- _WHAT IS EXPECTED_
Look through the data below and extract, unchanged, the lines from the one that contains "url: /volunteer/activityUser/deleteActivityUserByUserId" to the one that contains "### Continuous Improvement", both included.

[[ SOURCE DATA open ]]

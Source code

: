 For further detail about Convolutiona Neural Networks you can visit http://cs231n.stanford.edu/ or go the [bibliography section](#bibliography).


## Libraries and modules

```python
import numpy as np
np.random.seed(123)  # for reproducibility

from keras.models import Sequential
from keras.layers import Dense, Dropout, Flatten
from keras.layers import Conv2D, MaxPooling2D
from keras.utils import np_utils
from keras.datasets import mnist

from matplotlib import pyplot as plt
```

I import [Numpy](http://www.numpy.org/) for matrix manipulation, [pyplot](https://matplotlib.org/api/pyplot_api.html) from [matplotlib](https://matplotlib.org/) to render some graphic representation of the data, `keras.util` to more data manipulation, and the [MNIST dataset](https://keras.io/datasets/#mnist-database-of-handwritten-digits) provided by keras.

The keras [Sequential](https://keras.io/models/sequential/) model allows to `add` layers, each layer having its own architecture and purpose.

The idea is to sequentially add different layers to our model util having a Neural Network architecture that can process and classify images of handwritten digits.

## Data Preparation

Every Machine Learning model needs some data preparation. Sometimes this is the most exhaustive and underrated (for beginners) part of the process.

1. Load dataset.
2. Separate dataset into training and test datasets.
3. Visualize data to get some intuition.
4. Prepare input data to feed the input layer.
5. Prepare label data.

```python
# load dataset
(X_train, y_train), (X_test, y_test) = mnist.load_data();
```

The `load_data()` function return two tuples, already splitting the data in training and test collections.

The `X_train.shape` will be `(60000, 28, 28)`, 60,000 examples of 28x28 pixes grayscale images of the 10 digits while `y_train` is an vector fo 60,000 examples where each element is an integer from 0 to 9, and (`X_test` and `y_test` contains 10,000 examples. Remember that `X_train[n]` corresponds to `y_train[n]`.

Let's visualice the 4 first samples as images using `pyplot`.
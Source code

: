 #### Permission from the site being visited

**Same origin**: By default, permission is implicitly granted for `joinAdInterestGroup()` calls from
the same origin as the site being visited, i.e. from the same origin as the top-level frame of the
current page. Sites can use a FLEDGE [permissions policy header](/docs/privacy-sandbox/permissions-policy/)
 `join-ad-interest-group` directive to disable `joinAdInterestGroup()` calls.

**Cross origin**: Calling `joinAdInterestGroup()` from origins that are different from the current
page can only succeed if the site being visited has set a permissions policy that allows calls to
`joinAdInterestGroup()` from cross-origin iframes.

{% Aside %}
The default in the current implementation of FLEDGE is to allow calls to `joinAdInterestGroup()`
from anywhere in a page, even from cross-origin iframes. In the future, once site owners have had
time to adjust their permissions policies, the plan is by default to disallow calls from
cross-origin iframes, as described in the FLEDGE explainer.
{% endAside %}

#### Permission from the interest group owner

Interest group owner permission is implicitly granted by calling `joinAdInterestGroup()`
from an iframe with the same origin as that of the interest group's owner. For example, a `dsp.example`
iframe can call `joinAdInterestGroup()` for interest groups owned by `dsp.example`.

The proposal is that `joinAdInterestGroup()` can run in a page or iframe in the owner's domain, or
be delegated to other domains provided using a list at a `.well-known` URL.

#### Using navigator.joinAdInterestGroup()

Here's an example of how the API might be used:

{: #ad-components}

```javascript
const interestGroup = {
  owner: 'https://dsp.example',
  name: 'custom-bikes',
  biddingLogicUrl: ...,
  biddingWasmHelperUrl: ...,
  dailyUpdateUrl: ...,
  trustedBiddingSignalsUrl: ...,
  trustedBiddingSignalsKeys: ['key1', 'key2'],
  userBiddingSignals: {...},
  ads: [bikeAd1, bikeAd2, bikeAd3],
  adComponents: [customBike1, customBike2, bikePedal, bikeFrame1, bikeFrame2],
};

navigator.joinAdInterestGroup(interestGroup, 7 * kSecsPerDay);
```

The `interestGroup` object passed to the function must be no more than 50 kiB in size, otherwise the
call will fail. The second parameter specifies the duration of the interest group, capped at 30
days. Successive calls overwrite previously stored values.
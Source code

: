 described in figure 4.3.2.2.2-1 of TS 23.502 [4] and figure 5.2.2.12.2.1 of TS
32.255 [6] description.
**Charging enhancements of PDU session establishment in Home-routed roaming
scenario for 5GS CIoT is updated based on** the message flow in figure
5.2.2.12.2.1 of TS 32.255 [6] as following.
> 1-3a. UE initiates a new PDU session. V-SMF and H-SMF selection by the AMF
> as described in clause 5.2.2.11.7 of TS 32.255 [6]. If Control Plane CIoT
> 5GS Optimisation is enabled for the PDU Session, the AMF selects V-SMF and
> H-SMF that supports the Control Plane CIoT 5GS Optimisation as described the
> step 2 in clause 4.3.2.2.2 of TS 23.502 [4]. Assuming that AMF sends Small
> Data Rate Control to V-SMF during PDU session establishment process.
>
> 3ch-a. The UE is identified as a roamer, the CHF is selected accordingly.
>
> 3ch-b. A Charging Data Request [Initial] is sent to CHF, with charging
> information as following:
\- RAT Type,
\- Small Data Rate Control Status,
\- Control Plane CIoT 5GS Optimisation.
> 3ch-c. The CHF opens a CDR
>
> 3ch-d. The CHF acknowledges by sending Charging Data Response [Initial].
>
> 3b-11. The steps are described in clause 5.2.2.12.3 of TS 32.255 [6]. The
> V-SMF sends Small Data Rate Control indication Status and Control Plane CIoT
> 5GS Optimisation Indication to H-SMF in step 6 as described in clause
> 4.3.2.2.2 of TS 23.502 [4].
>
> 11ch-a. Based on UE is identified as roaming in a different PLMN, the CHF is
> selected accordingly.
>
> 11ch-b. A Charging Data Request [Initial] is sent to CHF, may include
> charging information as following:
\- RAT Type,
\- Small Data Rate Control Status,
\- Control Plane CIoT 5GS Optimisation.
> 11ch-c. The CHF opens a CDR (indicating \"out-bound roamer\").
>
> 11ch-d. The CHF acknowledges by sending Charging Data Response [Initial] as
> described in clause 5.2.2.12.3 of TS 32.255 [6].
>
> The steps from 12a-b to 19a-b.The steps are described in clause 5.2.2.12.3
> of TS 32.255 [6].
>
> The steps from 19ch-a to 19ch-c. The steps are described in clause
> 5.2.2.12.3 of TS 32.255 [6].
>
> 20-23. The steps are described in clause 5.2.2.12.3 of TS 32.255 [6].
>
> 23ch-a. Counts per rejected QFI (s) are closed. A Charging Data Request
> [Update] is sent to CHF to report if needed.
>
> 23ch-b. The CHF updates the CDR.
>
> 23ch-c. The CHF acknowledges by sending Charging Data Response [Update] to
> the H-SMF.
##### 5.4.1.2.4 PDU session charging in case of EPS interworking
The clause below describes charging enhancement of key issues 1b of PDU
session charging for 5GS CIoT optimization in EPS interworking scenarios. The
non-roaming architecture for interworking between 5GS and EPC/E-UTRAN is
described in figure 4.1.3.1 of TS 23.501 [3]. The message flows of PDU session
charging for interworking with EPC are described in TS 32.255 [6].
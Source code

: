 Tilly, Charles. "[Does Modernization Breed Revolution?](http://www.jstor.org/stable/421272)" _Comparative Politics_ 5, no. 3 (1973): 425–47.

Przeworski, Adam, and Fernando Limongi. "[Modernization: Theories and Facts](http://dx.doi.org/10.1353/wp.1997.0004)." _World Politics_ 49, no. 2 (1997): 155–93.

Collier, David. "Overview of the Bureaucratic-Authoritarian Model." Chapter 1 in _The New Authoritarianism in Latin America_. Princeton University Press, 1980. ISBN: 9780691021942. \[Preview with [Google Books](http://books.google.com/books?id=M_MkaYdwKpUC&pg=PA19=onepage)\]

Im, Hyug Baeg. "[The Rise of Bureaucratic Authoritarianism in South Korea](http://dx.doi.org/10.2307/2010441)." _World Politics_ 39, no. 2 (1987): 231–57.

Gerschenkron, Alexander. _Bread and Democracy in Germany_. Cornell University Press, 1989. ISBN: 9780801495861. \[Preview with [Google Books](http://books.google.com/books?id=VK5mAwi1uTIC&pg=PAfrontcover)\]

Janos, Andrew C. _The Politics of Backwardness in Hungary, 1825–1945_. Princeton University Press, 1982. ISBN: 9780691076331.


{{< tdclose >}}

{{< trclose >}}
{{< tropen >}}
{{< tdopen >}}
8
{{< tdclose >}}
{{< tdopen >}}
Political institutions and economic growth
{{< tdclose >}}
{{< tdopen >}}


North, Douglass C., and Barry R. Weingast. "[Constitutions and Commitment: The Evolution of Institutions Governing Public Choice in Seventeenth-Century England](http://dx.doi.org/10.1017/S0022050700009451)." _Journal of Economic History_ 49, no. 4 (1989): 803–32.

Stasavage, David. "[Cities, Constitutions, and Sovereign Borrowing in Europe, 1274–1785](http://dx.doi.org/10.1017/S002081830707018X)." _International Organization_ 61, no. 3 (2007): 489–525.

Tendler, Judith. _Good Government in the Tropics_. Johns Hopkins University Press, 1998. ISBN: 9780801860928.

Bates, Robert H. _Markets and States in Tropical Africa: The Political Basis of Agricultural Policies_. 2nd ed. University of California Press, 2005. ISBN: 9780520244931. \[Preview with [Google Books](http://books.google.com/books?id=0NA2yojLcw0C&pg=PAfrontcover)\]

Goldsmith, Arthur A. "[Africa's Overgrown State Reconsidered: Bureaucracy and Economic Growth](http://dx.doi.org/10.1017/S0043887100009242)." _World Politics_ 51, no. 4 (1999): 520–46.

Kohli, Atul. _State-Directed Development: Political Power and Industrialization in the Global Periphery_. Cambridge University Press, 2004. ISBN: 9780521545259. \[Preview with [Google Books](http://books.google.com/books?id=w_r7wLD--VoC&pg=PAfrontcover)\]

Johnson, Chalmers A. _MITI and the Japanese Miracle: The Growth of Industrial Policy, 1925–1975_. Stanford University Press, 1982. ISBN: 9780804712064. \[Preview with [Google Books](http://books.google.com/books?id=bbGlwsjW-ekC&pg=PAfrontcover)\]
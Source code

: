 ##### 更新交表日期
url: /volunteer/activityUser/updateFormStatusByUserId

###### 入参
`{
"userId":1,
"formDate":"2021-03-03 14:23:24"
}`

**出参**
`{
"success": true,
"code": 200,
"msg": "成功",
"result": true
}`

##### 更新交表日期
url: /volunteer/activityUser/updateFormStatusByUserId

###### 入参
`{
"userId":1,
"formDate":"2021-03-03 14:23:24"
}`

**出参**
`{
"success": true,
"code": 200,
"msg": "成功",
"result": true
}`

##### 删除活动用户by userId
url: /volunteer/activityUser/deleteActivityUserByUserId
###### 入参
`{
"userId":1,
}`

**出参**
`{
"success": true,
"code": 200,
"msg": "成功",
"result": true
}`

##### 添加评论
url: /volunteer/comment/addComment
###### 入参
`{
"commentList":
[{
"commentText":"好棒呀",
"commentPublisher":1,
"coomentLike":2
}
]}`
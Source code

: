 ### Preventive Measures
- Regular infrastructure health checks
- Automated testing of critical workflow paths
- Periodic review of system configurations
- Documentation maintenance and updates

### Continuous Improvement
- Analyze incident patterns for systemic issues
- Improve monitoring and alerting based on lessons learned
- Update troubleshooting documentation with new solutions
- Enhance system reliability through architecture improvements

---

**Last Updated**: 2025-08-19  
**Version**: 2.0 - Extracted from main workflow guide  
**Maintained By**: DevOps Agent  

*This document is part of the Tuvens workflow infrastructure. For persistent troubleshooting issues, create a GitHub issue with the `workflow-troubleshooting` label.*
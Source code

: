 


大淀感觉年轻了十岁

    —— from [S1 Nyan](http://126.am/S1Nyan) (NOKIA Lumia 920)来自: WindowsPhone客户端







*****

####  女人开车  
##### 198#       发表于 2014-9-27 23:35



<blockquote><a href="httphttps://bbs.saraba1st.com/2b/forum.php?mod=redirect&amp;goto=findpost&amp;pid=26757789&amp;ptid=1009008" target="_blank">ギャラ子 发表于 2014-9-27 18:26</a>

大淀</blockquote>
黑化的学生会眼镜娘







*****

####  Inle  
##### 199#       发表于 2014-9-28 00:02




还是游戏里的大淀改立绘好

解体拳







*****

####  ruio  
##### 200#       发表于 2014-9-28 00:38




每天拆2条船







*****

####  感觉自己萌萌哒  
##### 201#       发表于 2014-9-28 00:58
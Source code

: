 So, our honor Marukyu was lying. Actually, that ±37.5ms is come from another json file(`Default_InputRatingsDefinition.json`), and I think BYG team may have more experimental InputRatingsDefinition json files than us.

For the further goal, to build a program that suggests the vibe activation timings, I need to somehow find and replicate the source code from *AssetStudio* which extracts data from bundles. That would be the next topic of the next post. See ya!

[[ SOURCE DATA closed ]]

- _ANSWER BELOW_
url: /volunteer/activityUser/deleteActivityUserByUserId
###### 入参
`{
"userId":1,
}`

**出参**
`{
"success": true,
"code": 200,
"msg": "成功",
"result": true
}`

##### 添加评论
url: /volunteer/comment/addComment
###### 入参
`{
"commentList":
[{
"commentText":"好棒呀",
"commentPublisher":1,
"coomentLike":2
}
]}`
Source code

: ### Preventive Measures
- Regular infrastructure health checks
- Automated testing of critical workflow paths
- Periodic review of system configurations
- Documentation maintenance and updates

### Continuous Improvement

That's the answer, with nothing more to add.